Posisi ini relatif sama dengan kondisi terkini IHSG, yang mana PER dan PBV-nya ada di level 12,5 kali dan 1,8 kali berdasarkan data statistik Bursa Efek Indonesia.
Penurunan tajam saham BMRI tentu membuka ruang bagi peningkatan yang cukup tinggi di kemudian hari, apalagi didukung oleh fundamental bisnisnya yang masih relatif baik dan peluang peningkatan kapasitas bisnisnya akibat konsolidasi bank syariah hasil merger.
Hanya saja, volatilitas pasar yang masih sangat tinggi menyebabkan pergerakan saham BMRI pun tetap sulit ditebak.
Data RTI menunjukkan bahwa dalam 3 bulan terakhir, saham BMRI sejatinya sudah membaik hingga 4,74%, sedangkan dalam 6 bulan terakhir sudah membaik 7,80%. Kinerjanya lebih baik dibandingkan IHSG yang masih melemah 0,04% dalam 3 bulan terakhir dan hanya naik 6,65% dalam 6 bulan terakhir.

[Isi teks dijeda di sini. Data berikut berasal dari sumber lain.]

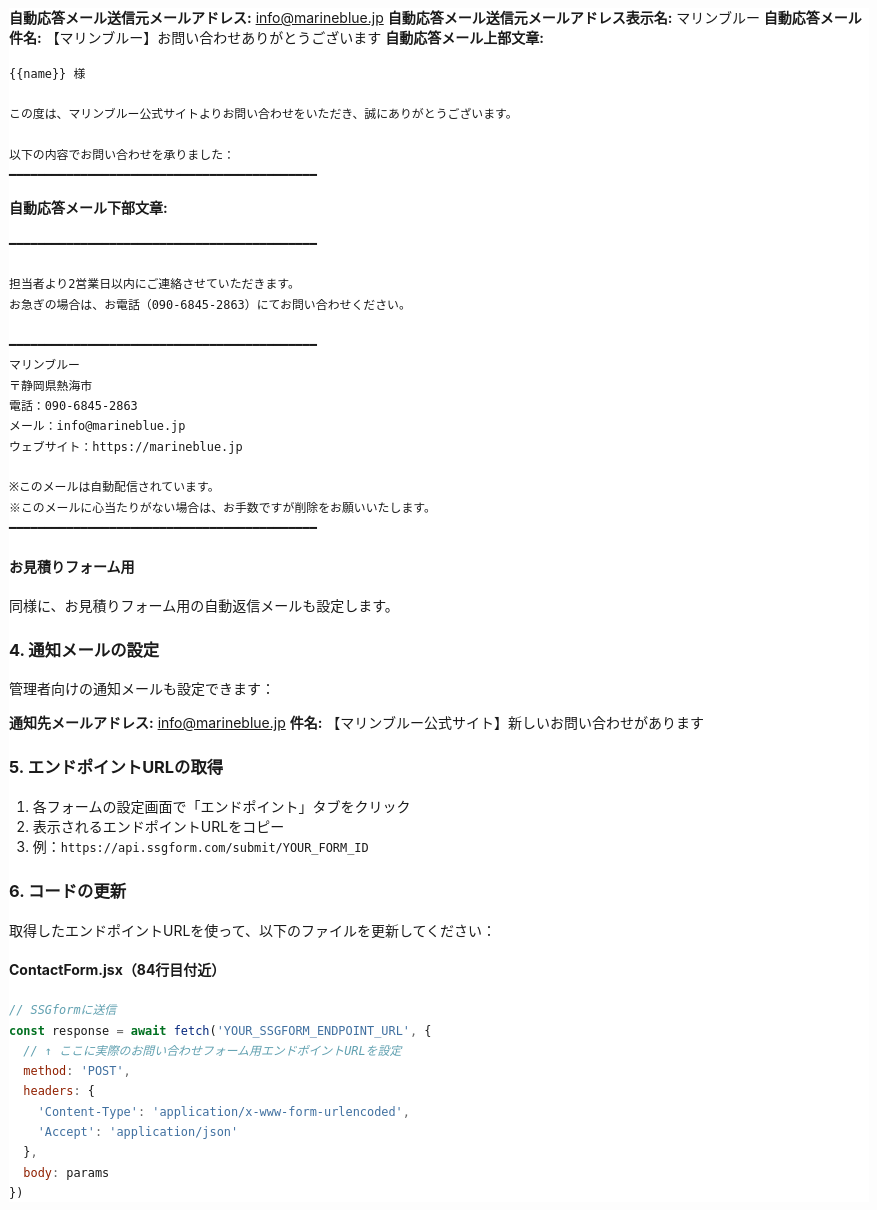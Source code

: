 **自動応答メール送信元メールアドレス:** info@marineblue.jp
**自動応答メール送信元メールアドレス表示名:** マリンブルー
**自動応答メール件名:** 【マリンブルー】お問い合わせありがとうございます
**自動応答メール上部文章:**
```
{{name}} 様

この度は、マリンブルー公式サイトよりお問い合わせをいただき、誠にありがとうございます。

以下の内容でお問い合わせを承りました：
━━━━━━━━━━━━━━━━━━━━━━━━━━━━━━━━━━━━━━━━━━━
```

**自動応答メール下部文章:**
```
━━━━━━━━━━━━━━━━━━━━━━━━━━━━━━━━━━━━━━━━━━━

担当者より2営業日以内にご連絡させていただきます。
お急ぎの場合は、お電話（090-6845-2863）にてお問い合わせください。

━━━━━━━━━━━━━━━━━━━━━━━━━━━━━━━━━━━━━━━━━━━
マリンブルー
〒静岡県熱海市
電話：090-6845-2863
メール：info@marineblue.jp
ウェブサイト：https://marineblue.jp

※このメールは自動配信されています。
※このメールに心当たりがない場合は、お手数ですが削除をお願いいたします。
━━━━━━━━━━━━━━━━━━━━━━━━━━━━━━━━━━━━━━━━━━━
```

#### お見積りフォーム用

同様に、お見積りフォーム用の自動返信メールも設定します。

### 4. 通知メールの設定

管理者向けの通知メールも設定できます：

**通知先メールアドレス:** info@marineblue.jp
**件名:** 【マリンブルー公式サイト】新しいお問い合わせがあります

### 5. エンドポイントURLの取得

1. 各フォームの設定画面で「エンドポイント」タブをクリック
2. 表示されるエンドポイントURLをコピー
3. 例：`https://api.ssgform.com/submit/YOUR_FORM_ID`

### 6. コードの更新

取得したエンドポイントURLを使って、以下のファイルを更新してください：

#### ContactForm.jsx（84行目付近）
```javascript
// SSGformに送信
const response = await fetch('YOUR_SSGFORM_ENDPOINT_URL', {
  // ↑ ここに実際のお問い合わせフォーム用エンドポイントURLを設定
  method: 'POST',
  headers: { 
    'Content-Type': 'application/x-www-form-urlencoded',
    'Accept': 'application/json'
  },
  body: params
})
```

Prospek bisnis bank secara umum akan mulai cerah begitu ekonomi mulai bergeliat kembali. Di tengah krisis akibat pandemi, kesediaan vaksin menjadi penentu akhir dari Covid-19. Jika dalam waktu dekat vaksin dapat segera terdistribusikan, ekonomi berpotensi bergeliat lagi, dan BMRI siap dengan momentum baru sebagai induk BRIS untuk mencetak laba lebih besar.